Da mesma forma, 2 Macabeus parece apresentar Judas Macabeu como o restaurador das leis ancestrais dos judeus (nº 1), não somente legitimando a Revolta dos Macabeus como também estabelecendo uma propaganda do próprio judaísmo aos moldes gregos.25 Esta propaganda, porém, não se dá somente em relação às leis, mas também no uso da ancestralidade como elemento discursivo importante.26 Assim, 2 Macabeus não fala somente das “leis ancestrais” (nº 7, nº 11 e nº 16), mas também dos “festivais ancestrais” (πατρῴους ἑορτὰς, 2 Mac. 6.6), dos “caminhos ancestrais” (μεταθέμενον ἀπὸ τῶν πατρίων, 2 Mac. 7.24), das “honras ancestrais” (πατρῴους τιμὰς, 2 Mac. 4.15), e até mesmo do “idioma ancestral” (τῇ πατρίῳ φωνῇ ),27 utilizado na resposta dos mártires a Antíoco (2 Mac. 7.8, 27), na luta do Macabeu (2 Mac. 12.37) e mesmo no triunfo judaico sobre Nicanor (15.29).28 Deste modo, não somente o Ioudaismós é apresentado como uma defesa das tradições ancestrais, mas também o próprio Hellenismós aparece consequentemente como uma “inovação perigosa” (Himmelfarb, 1998, p. 27),29 pois leva os judeus a abandonarem as “glórias ancestrais” (πατρῴους τιμὰς) em virtude das “glórias helênicas” (Ἑλληνικὰς δόξας, 2 Mac. 4.15).
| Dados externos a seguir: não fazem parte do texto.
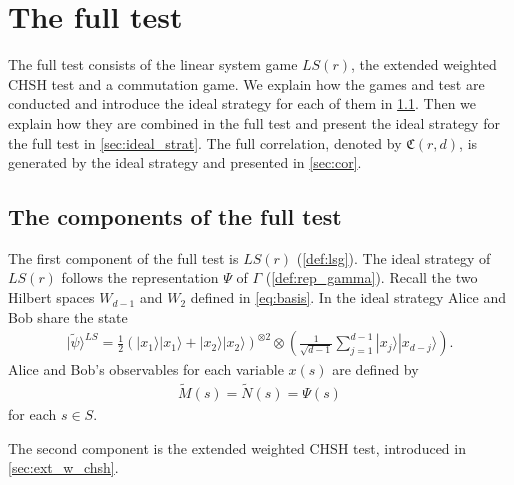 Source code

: \documentclass[11pt,letterpaper]{article}
\newcommand{\ket}[1]{|#1\rangle}
\newcommand{\x}{\otimes}
\newcommand{\1}{\mathbb{1}}
\newcommand{\LS}{LS}
\newcommand{\tM}{\tilde{M}}
\newcommand{\tN}{\tilde{N}}
\newcommand{\tpsi}{\tilde{\psi}}
\newcommand{\fC}{\mathfrak{C}}
\theoremstyle{definition}
\begin{document}

\section{The full test}
\label{sec:full_test}
The full test consists of the linear system game $\LS(r)$,
the extended weighted CHSH test and a commutation game. We explain how the games and test are conducted and
introduce the ideal strategy for each of them in \cref{sec:tests}. 
Then we explain how they are combined in the full test and present the ideal strategy for the full test in \cref{sec:ideal_strat}. The full correlation, denoted by $\fC(r,d)$, is generated by the ideal strategy and presented in \cref{sec:cor}.

\subsection{The components of the full test}
\label{sec:tests}

The first component of the full test is $\LS(r)$ (\cref{def:lsg}).
The ideal strategy of $\LS(r)$ follows the representation $\Psi$ of $\Gamma$ (\cref{def:rep_gamma}).
Recall the two Hilbert spaces $W_{d-1}$ and $W_2$ defined in \cref{eq:basis}. 
In the ideal strategy Alice and Bob share the state 
\begin{align}
    \label{eq:ideal_st_ls}
        \ket{\tpsi}^{\LS} = \frac{1}{2} (\ket{x_1}\ket{x_1} + \ket{x_2}\ket{x_2})^{\x 2} \x \left(\frac{1}{\sqrt{d-1}} \sum_{j=1}^{d-1} \ket{x_j}\ket{x_{d-j}}\right).
\end{align}
Alice and Bob's observables for each variable $x(s)$ are
defined by
\begin{align*}
    \tM(s) = \tN(s) = \Psi(s) 
\end{align*}
for each $s \in S$.


The second component is the extended weighted CHSH test, introduced in \cref{sec:ext_w_chsh}.
\end{document}
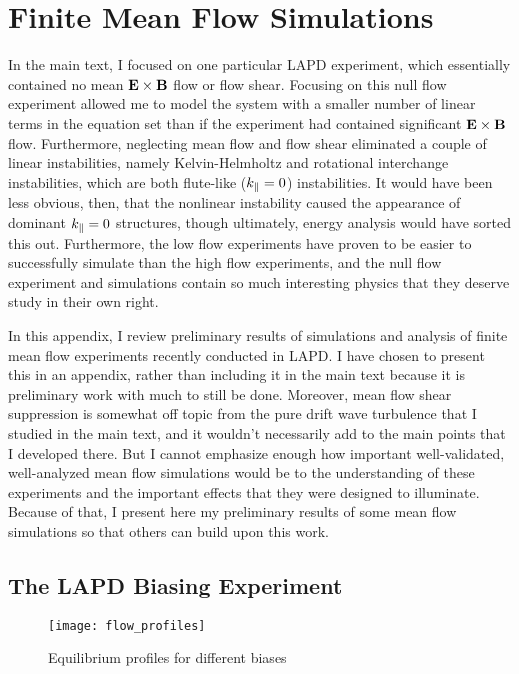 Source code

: \chapter{Finite Mean Flow Simulations}
\label{app_mean_flow}

In the main text, I focused on one particular LAPD experiment, which essentially contained no mean ${\bf E \times B}$ flow or flow shear. Focusing on this null flow experiment
allowed me to model the system with a smaller number of linear terms in the equation set than if the experiment had contained significant ${\bf E \times B}$ flow. 
Furthermore, neglecting mean flow and flow shear eliminated a couple of linear instabilities, namely Kelvin-Helmholtz
and rotational interchange instabilities, which are both flute-like ($k_{\parallel} = 0$) instabilities. It would have been less obvious, then, that the nonlinear instability caused the appearance
of dominant $k_{\parallel} = 0$ structures, though ultimately, energy analysis would have sorted this out. Furthermore, the low flow experiments have proven to be easier to successfully simulate than
the high flow experiments, and the null flow experiment and simulations contain so much interesting physics that they deserve study in their own right.

In this appendix, I review preliminary results of simulations and analysis of finite mean flow experiments recently conducted in LAPD. 
I have chosen to present this in an appendix, rather than including it in the main text because
it is preliminary work with much to still be done. Moreover, mean flow shear suppression is somewhat off topic from the pure drift wave turbulence that I studied in the main
text, and it wouldn't necessarily add to the main points that I developed there. But I cannot emphasize enough how important well-validated, well-analyzed mean flow simulations would be
to the understanding of these experiments and the important effects that they were designed to illuminate. Because of that, I present here my preliminary results of some mean flow simulations
so that others can build upon this work.


\section{The LAPD Biasing Experiment}
\label{s_biasing_exp}

\begin{figure}[!ht]
\centerline{\texttt{[image: flow\_profiles]}}
\caption{Equilibrium profiles for different biases}
\label{flow_profiles}
\end{figure}

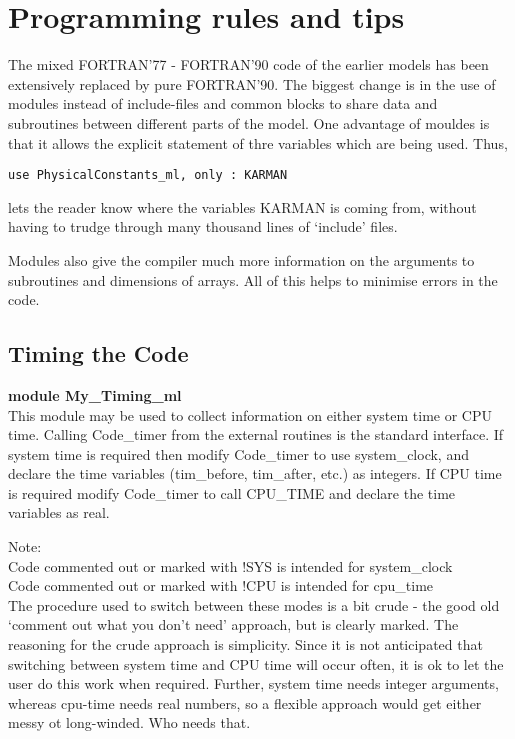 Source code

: \chapter{Programming rules and tips}


The mixed FORTRAN'77 - FORTRAN'90 code of the earlier models
has been extensively replaced by pure FORTRAN'90. The biggest change
is in the use of modules instead of include-files and common blocks
to share data and subroutines between different parts of the model.
One advantage of mouldes is that it allows the explicit statement
of thre variables which are being used. Thus,

\begin{verbatim}
use PhysicalConstants_ml, only : KARMAN
\end{verbatim}

\noindent
lets the reader know where the variables KARMAN is coming from, without
having to trudge through many thousand lines of `include' files.


Modules also give the compiler much more information on the
arguments to subroutines and dimensions of arrays. All of this
helps to minimise errors in the code.


\section{Timing the Code}

{\bf module My\_Timing\_ml}\\


\noindent
This module may be used to collect information on either system time or
 CPU time. Calling Code\_timer from the external routines is the standard
 interface. If system time is required then modify Code\_timer to
 use system\_clock, and declare the time variables (tim\_before, tim\_after, etc.)
 as integers. If CPU time is required modify Code\_timer to call
 CPU\_TIME and declare the time variables as real.
\bigskip

\noindent
Note:\\
 Code commented out or marked with !SYS is intended for system\_clock\\
 Code commented out or marked with !CPU is intended for cpu\_time\\


The procedure used to switch between these modes is a bit crude - the good
old `comment out what you don't need' approach, but is clearly marked.
The reasoning for the crude approach is simplicity. Since it is not anticipated
that switching between system time and CPU time will occur often, it is
ok to let the user do this work when required. Further, system time needs
integer arguments, whereas cpu-time needs real numbers, so a flexible
approach would get either messy ot long-winded. Who needs that.


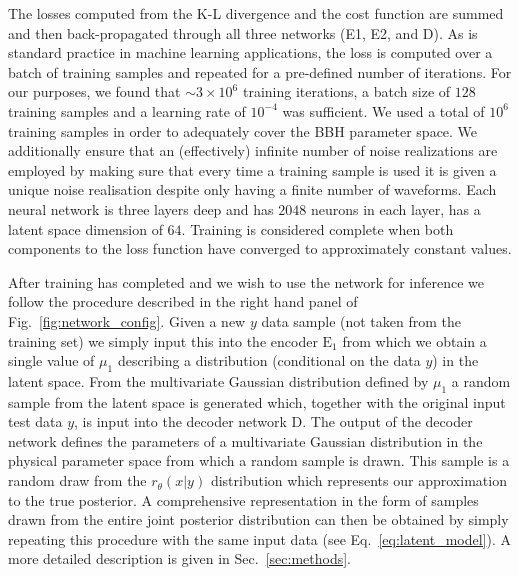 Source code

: \documentclass[%
showpacs,
 amsmath,amssymb,
 aps,
 twocolumn,
 prl,
 reprint,
floatfix,
]{revtex4-1}
\begin{document}
%
%
The losses computed from the K-L divergence and the cost function are summed
and then back-propagated through all three networks (E1, E2, and D).  As is
standard practice in machine learning applications, the loss is computed over a
batch of training samples and repeated for a pre-defined number of iterations.
For our purposes, we found that $\sim3\times10^6$ training iterations, a batch
size of $128$ training samples and a learning rate of $10^{-4}$ was sufficient.
We used a total of $10^6$ training samples in order to adequately cover the
\ac{BBH} parameter space.  We additionally ensure that an (effectively)
infinite number of noise realizations are employed by making sure that every
time a training sample is used it is given a unique noise realisation despite
only having a finite number of waveforms. Each neural network is three layers
deep and has $2048$ neurons in each layer, has a latent space dimension of $64$. 
Training is considered complete when
both components to the loss function have converged to approximately constant
values.

%
%
After training has completed and we wish to use the network for inference we
follow the procedure described in the right hand panel of
Fig.~\ref{fig:network_config}. Given a new $y$ data sample (not taken from the
training set) we simply input this into the encoder $\textrm{E}_1$ from which we
obtain a single value of $\mu_{1}$ describing a distribution (conditional on the
data $y$) in the latent space. From the multivariate Gaussian distribution
defined by $\mu_{1}$ a random sample from the latent space is generated which,
together with the original input test data $y$, is input into the decoder
network D. The output of the decoder network defines the parameters of a
multivariate Gaussian distribution in the physical parameter space from which a
random sample is drawn. This sample is a random draw from the $r_{\theta}(x|y)$
distribution which represents our approximation to the true posterior. A
comprehensive representation in the form of samples drawn from the entire joint
posterior distribution can then be obtained by simply repeating this procedure
with the same input data (see Eq.~\ref{eq:latent_model}). A more detailed
description is given in Sec.~\ref{sec:methods}.
\end{document}
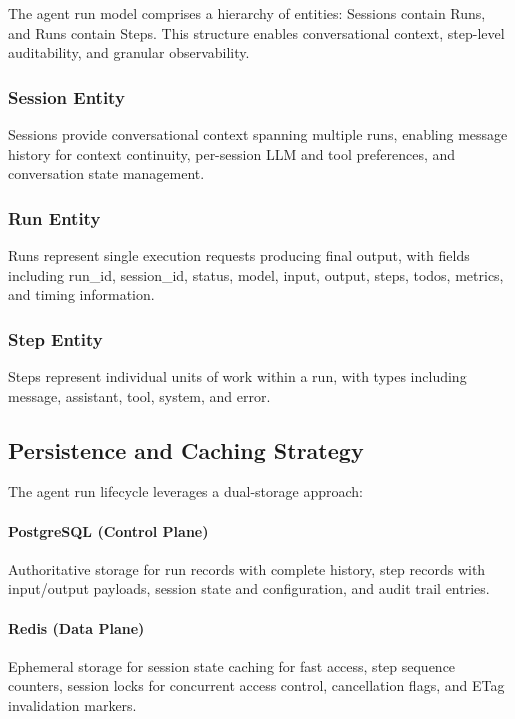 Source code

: \documentclass[a4paper,twoside]{sapthesis}
\begin{document}
The agent run model comprises a hierarchy of entities: Sessions contain Runs, and Runs contain Steps. This structure enables conversational context, step-level auditability, and granular observability.

\subsubsection{Session Entity}

Sessions provide conversational context spanning multiple runs, enabling message history for context continuity, per-session LLM and tool preferences, and conversation state management.

\subsubsection{Run Entity}

Runs represent single execution requests producing final output, with fields including run\_id, session\_id, status, model, input, output, steps, todos, metrics, and timing information.

\subsubsection{Step Entity}

Steps represent individual units of work within a run, with types including message, assistant, tool, system, and error.

\subsection{Persistence and Caching Strategy}

The agent run lifecycle leverages a dual-storage approach:

\paragraph{PostgreSQL (Control Plane)} Authoritative storage for run records with complete history, step records with input/output payloads, session state and configuration, and audit trail entries.

\paragraph{Redis (Data Plane)} Ephemeral storage for session state caching for fast access, step sequence counters, session locks for concurrent access control, cancellation flags, and ETag invalidation markers.
\end{document}
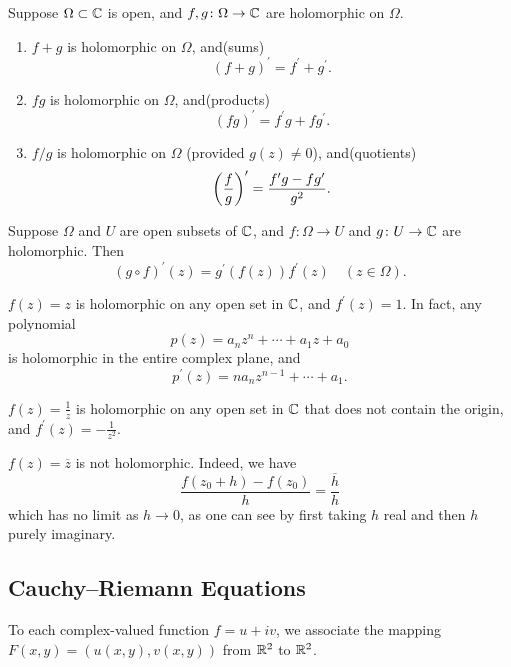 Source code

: \begin{lemma}
Suppose $\Omega\subset\mathbb C$ is open, and $f,g\colon\Omega\to\mathbb C$ are holomorphic on $\Omega$. 
\begin{enumerate}[label=(\roman*)]
\item $f+g$ is holomorphic on $\Omega$, and\hfill(sums)
\[(f+g)^\prime=f^\prime+g^\prime.\]
\item $fg$ is holomorphic on $\Omega$, and\hfill(products)
\[(fg)^\prime=f^\prime g+f g^\prime.\]
\item $f/g$ is holomorphic on $\Omega$ (provided $g(z)\neq0$), and\hfill(quotients)
\[\left(\frac{f}{g}\right)^\prime=\frac{f^\prime g-fg^\prime}{g^2}.\]
\end{enumerate}
\end{lemma}

\begin{lemma}
Suppose $\Omega$ and $U$ are open subsets of $\mathbb C$, and $f\colon\Omega\to U$ and $g\colon U\to\mathbb C$ are holomorphic. Then
\begin{equation}
(g\circ f)^\prime(z)=g^\prime(f(z))f^\prime(z)\quad(z\in\Omega).
\end{equation}
\end{lemma}

\begin{example}[Polynomials]
$f(z)=z$ is holomorphic on any open set in $\mathbb C$, and $f^\prime(z)=1$. In fact, any polynomial
\[p(z)=a_nz^n+\cdots+a_1z+a_0\]
is holomorphic in the entire complex plane, and
\[p^\prime(z)=na_nz^{n-1}+\cdots+a_1.\]
\end{example}

\begin{example}
$f(z)=\frac{1}{z}$ is holomorphic on any open set in $\mathbb C$ that does not contain the origin, and $f^\prime(z)=-\frac{1}{z^2}$.
\end{example}

\begin{example}
$f(z)=\overline{z}$ is not holomorphic. Indeed, we have
\[\frac{f(z_0+h)-f(z_0)}{h}=\frac{\overline{h}}{h}\]
which has no limit as $h\to 0$, as one can see by first taking $h$ real and then $h$ purely imaginary.
\end{example}

\subsection{Cauchy--Riemann Equations}
To each complex-valued function $f=u+iv$, we associate the mapping $F(x,y)=(u(x,y), v(x,y))$ from $\mathbb R^2$ to $\mathbb R^2$.


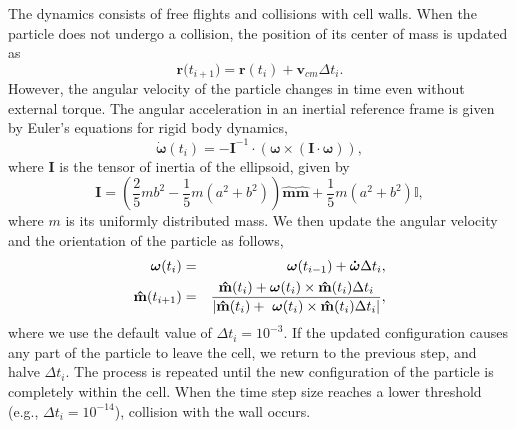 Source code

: \documentclass{article}
\begin{document}
The dynamics consists of free flights and collisions with cell walls. When
the particle does not undergo a collision, the position of its center of
mass is updated as 
\begin{equation}
\mathbf{r(}t_{i+1})=\mathbf{r}(t_{i})+\mathbf{v}_{cm}\Delta t_{i}.
\end{equation}%
However, the angular velocity of the particle changes in time even without
external torque. The angular acceleration in an inertial reference frame is
given by Euler's equations for rigid body dynamics,%
\begin{equation}
\dot{\boldsymbol{\omega }}(t_{i})=\mathbf{-I}^{-1}\cdot (\boldsymbol{\omega }%
\times (\mathbf{I}\cdot \boldsymbol{\omega })),
\end{equation}%
where $\mathbf{I}$ is the tensor of inertia of the ellipsoid, given by 
\begin{equation}
\mathbf{I}=(\frac{2}{5}mb^{2}-\frac{1}{5}m(a^{2}+b^{2}))\mathbf{\hat{m}\hat{m%
}}+\frac{1}{5}m(a^{2}+b^{2})\mathbb{I}\mathbf{,}
\end{equation}%
where $m$ is its uniformly distributed mass. We then update the angular
velocity and the orientation of the particle as follows, 
\begin{eqnarray}
\boldsymbol{\omega }(t_{i}) &=&\boldsymbol{\omega }(t_{i-1})+\boldsymbol{%
\dot{\omega}}\Delta t_{i}, \\
\mathbf{\hat{m}}(t_{i+1}) &=&\frac{\mathbf{\hat{m}}(t_{i})+\boldsymbol{%
\omega }(t_{i})\times \mathbf{\hat{m}}(t_{i})\Delta t_{i}}{|\mathbf{\hat{m}}%
(t_{i})+\boldsymbol{\ \omega }(t_{i})\times \mathbf{\hat{m}}(t_{i})\Delta
t_{i}|},
\end{eqnarray}%
where we use the default value of $\Delta t_{i}=10^{-3}$. If the updated
configuration causes any part of the particle to leave the cell, we return
to the previous step, and halve $\Delta t_{i}$. The process is repeated
until the new configuration of the particle is completely within the cell.
When the time step size reaches a lower threshold (e.g., $\Delta
t_{i}=10^{-14}$), collision with the wall occurs.
\end{document}

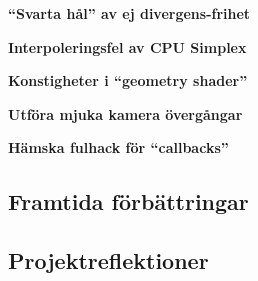 \documentclass[a4paper]{article}
\begin{document}
\begin{multicols}{2}
            \textbf{``Svarta hål'' av ej divergens-frihet}


            \textbf{Interpoleringsfel av CPU Simplex}


            \textbf{Konstigheter i ``geometry shader''}


            \textbf{Utföra mjuka kamera övergångar}


            \textbf{Hämska fulhack för ``callbacks'' }


        \subsection{Framtida förbättringar}

        \subsection{Projektreflektioner}

    \nocite{*} %
    
    
\end{multicols}
\end{document}
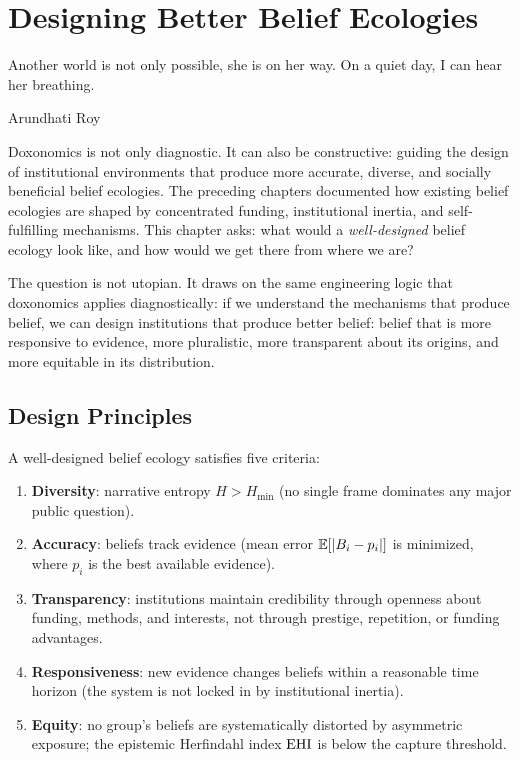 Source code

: \chapter{Designing Better Belief Ecologies}
\label{ch:better-belief-ecologies}

\epigraph{Another world is not only possible, she is on her way. On a quiet day, I can hear her breathing.}{Arundhati Roy}

\noindent
Doxonomics is not only diagnostic.
It can also be constructive: guiding the design of institutional environments that produce more accurate, diverse, and socially beneficial belief ecologies.
The preceding chapters documented how existing belief ecologies are shaped by concentrated funding, institutional inertia, and self-fulfilling mechanisms.
This chapter asks: what would a \emph{well-designed} belief ecology look like, and how would we get there from where we are?

The question is not utopian.
It draws on the same engineering logic that doxonomics applies diagnostically: if we understand the mechanisms that produce belief, we can design institutions that produce better belief: belief that is more responsive to evidence, more pluralistic, more transparent about its origins, and more equitable in its distribution.

\section{Design Principles}
\label{sec:ch33-principles}

\begin{principle}
\label{prin:ecology-design}
A well-designed belief ecology satisfies five criteria:
\begin{enumerate}
  \item \textbf{Diversity}: narrative entropy $H > H_{\min}$ (no single frame dominates any major public question).
  \item \textbf{Accuracy}: beliefs track evidence (mean error $\E[|\belief{i} - p_i|]$ is minimized, where $p_i$ is the best available evidence).
  \item \textbf{Transparency}: institutions maintain credibility through openness about funding, methods, and interests, not through prestige, repetition, or funding advantages.
  \item \textbf{Responsiveness}: new evidence changes beliefs within a reasonable time horizon (the system is not locked in by institutional inertia).
  \item \textbf{Equity}: no group's beliefs are systematically distorted by asymmetric exposure; the epistemic Herfindahl index $\ehhi$ is below the capture threshold.
\end{enumerate}
\end{principle}

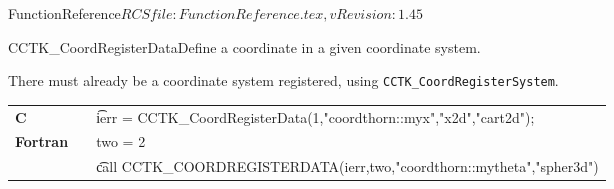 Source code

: \begin{cactuspart}{5}{FunctionReference}{$RCSfile: FunctionReference.tex,v $}{$Revision: 1.45 $}
\begin{CCTKFunc}{CCTK\_CoordRegisterData}{Define a coordinate in a given coordinate
system.}
\label{CCTK-CoordRegisterData}
\showargs
\begin{params}
\end{params}
\begin{discussion}
There must already be a coordinate system registered,
using {\tt CCTK\_CoordRegisterSystem}.
\end{discussion}
\begin{examples}
\begin{tabular}{@{}p{3cm}cp{11cm}}
\hfill {\bf C} && {\t ierr = CCTK\_CoordRegisterData(1,"coordthorn::myx","x2d","cart2d")};
\\
\hfill {\bf Fortran} && two = 2
\\
&&{\t call CCTK\_COORDREGISTERDATA(ierr,two,"coordthorn::mytheta","spher3d")}
\\
\end{tabular}
\end{examples}
\begin{errorcodes}
\end{errorcodes}
\end{CCTKFunc}


\end{cactuspart}
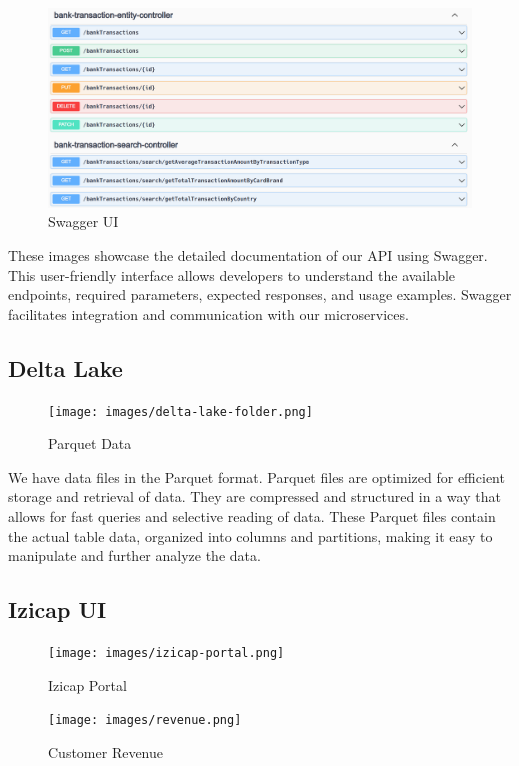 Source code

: \begin{figure}[H]
\centering
\includegraphics[width=\linewidth]{images/Swagger-UI-3.png}
\caption{Swagger UI}\label{fig:swagger-4}
\end{figure}

These images showcase the detailed documentation of our API using Swagger. This user-friendly interface allows developers to understand the available endpoints, required parameters, expected responses, and usage examples. Swagger facilitates integration and communication with our microservices.

\subsection{Delta Lake}

\begin{figure}[H]
\centering
\texttt{[image: images/delta-lake-folder.png]}
\caption{Parquet Data}\label{fig:delta-lake-folder}
\end{figure}

We have data files in the Parquet format. Parquet files are optimized for efficient storage and retrieval of data. They are compressed and structured in a way that allows for fast queries and selective reading of data. These Parquet files contain the actual table data, organized into columns and partitions, making it easy to manipulate and further analyze the data.

\subsection{Izicap UI}

\begin{figure}[H]
\centering
\texttt{[image: images/izicap-portal.png]}
\caption{Izicap Portal}\label{fig:izicap-1}
\end{figure}

\begin{figure}[H]
\centering
\texttt{[image: images/revenue.png]}
\caption{Customer Revenue}\label{fig:izicap-2}
\end{figure}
A “lei” (νόμος) em 2 Macabeus, portanto, apesar de seu caráter religioso –evidente pela relação da mesma com Deus, tendo origem divina, e mesmo sendo o símbolo da religião judaica–, é também a designação do próprio Ioudaismós como uma realidade política, como o uso das “leis ancestrais” (πάτριοι νόμοι) deixa claro. É justamente por isso que a resistência política empreendida pelos macabeus pode ser considerada uma luta em nome da própria Lei judaica, ou seja, em nome das suas leis, de sua religião, de seus direitos políticos e mesmo, evidentemente, do modo de vida judaico.30
A Revolta dos Macabeus, portanto, não foi somente uma luta com intenção jurídica e cultural, mas também política: não foi somente pelas leis, mas “pela lei e pela pátria” (2 Mac. 8.21 [17]). Também não foi somente cultural e política, mas também religiosa: se deu em defesa “da Lei, da pátria e do Templo sagrado” (2 Mac. 13.10 [22]). A luta, portanto, foi uma luta na qual seus integrantes se empenharam para “recuperarem o Templo, (...) libertarem a cidade e (...) restabelecerem as leis” (2 Mac. 2.22 [nº 1]), de modo que nenhuma esfera pode ser ignorada: afinal, a Revolta foi “pelas leis, pelo Templo, pela cidade, pela pátria e por seus direitos de cidadãos” (2 Mac. 13.14 [23]).
Com o estudo a respeito da cidade, das leis e mesmo do slogan das “leis ancestrais”, se pode perceber que, para 2 Macabeus, “Jerusalém é uma polis, os judeus são cidadãos, e o seu modo de vida é uma politeia”, como lembra Martha Himmelfarb (1998, p. 30). Mesmo o uso dos termos nómos e nómoi “reflete esta compreensão política do modo de vida judaico” (Himmelfarb, 1998, p. 30), indicando o aspecto político do Ioudaismós.31 Também o uso do slogan das “leis ancestrais”, que se dá “de acordo com a concepção grega da nação concebida como uma entidade moral” (Renaud, 1961, p. 60), corrobora no sentido de uma percepção política do Ioudaismós, apresentando-o aos moldes do pensamento político grego, mesmo que seja construído em oposição ao Hellenismós.